- _Given data_:

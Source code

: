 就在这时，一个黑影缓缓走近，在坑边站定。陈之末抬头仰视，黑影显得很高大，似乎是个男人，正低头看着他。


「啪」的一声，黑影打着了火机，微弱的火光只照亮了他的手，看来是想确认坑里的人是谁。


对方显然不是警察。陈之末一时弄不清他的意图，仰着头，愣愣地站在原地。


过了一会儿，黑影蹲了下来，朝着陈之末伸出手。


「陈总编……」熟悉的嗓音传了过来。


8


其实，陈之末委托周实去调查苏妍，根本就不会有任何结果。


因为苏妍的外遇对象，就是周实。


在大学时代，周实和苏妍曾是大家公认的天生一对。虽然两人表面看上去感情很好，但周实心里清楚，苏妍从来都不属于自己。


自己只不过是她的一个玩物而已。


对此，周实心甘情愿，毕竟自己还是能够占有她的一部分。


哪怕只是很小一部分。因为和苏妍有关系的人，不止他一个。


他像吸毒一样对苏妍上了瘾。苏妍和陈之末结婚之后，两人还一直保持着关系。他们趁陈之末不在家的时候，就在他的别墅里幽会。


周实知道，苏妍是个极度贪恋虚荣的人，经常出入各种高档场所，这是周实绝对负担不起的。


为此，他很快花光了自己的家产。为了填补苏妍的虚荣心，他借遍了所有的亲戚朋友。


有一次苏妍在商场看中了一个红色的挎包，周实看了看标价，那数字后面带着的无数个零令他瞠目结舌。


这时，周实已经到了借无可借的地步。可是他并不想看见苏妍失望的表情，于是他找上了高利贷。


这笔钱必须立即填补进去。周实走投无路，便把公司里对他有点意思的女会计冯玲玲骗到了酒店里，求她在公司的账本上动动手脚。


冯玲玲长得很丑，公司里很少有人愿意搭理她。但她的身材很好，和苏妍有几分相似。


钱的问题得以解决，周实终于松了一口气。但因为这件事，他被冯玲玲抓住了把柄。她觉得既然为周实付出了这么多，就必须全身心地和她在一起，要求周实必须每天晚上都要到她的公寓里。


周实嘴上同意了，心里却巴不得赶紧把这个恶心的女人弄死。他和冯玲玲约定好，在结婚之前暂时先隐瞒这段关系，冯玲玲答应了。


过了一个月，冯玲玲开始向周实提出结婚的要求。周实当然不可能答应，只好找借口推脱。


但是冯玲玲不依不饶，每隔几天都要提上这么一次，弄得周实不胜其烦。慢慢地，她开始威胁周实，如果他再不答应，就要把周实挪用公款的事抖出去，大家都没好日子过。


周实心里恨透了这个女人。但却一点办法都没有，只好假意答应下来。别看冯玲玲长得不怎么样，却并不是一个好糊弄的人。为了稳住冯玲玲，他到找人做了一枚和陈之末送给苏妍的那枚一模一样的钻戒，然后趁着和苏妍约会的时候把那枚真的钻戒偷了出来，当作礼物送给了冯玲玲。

- _About this task_: Print exactly the lines from the one containing "对此，周实心甘情愿，毕竟自己还是能够占有她的一部分。" through the last line of the records above, both included.

- _Task response_:
对此，周实心甘情愿，毕竟自己还是能够占有她的一部分。


哪怕只是很小一部分。因为和苏妍有关系的人，不止他一个。


他像吸毒一样对苏妍上了瘾。苏妍和陈之末结婚之后，两人还一直保持着关系。他们趁陈之末不在家的时候，就在他的别墅里幽会。


周实知道，苏妍是个极度贪恋虚荣的人，经常出入各种高档场所，这是周实绝对负担不起的。


为此，他很快花光了自己的家产。为了填补苏妍的虚荣心，他借遍了所有的亲戚朋友。


有一次苏妍在商场看中了一个红色的挎包，周实看了看标价，那数字后面带着的无数个零令他瞠目结舌。


这时，周实已经到了借无可借的地步。可是他并不想看见苏妍失望的表情，于是他找上了高利贷。


这笔钱必须立即填补进去。周实走投无路，便把公司里对他有点意思的女会计冯玲玲骗到了酒店里，求她在公司的账本上动动手脚。


冯玲玲长得很丑，公司里很少有人愿意搭理她。但她的身材很好，和苏妍有几分相似。


钱的问题得以解决，周实终于松了一口气。但因为这件事，他被冯玲玲抓住了把柄。她觉得既然为周实付出了这么多，就必须全身心地和她在一起，要求周实必须每天晚上都要到她的公寓里。


周实嘴上同意了，心里却巴不得赶紧把这个恶心的女人弄死。他和冯玲玲约定好，在结婚之前暂时先隐瞒这段关系，冯玲玲答应了。


过了一个月，冯玲玲开始向周实提出结婚的要求。周实当然不可能答应，只好找借口推脱。


但是冯玲玲不依不饶，每隔几天都要提上这么一次，弄得周实不胜其烦。慢慢地，她开始威胁周实，如果他再不答应，就要把周实挪用公款的事抖出去，大家都没好日子过。


周实心里恨透了这个女人。但却一点办法都没有，只好假意答应下来。别看冯玲玲长得不怎么样，却并不是一个好糊弄的人。为了稳住冯玲玲，他到找人做了一枚和陈之末送给苏妍的那枚一模一样的钻戒，然后趁着和苏妍约会的时候把那枚真的钻戒偷了出来，当作礼物送给了冯玲玲。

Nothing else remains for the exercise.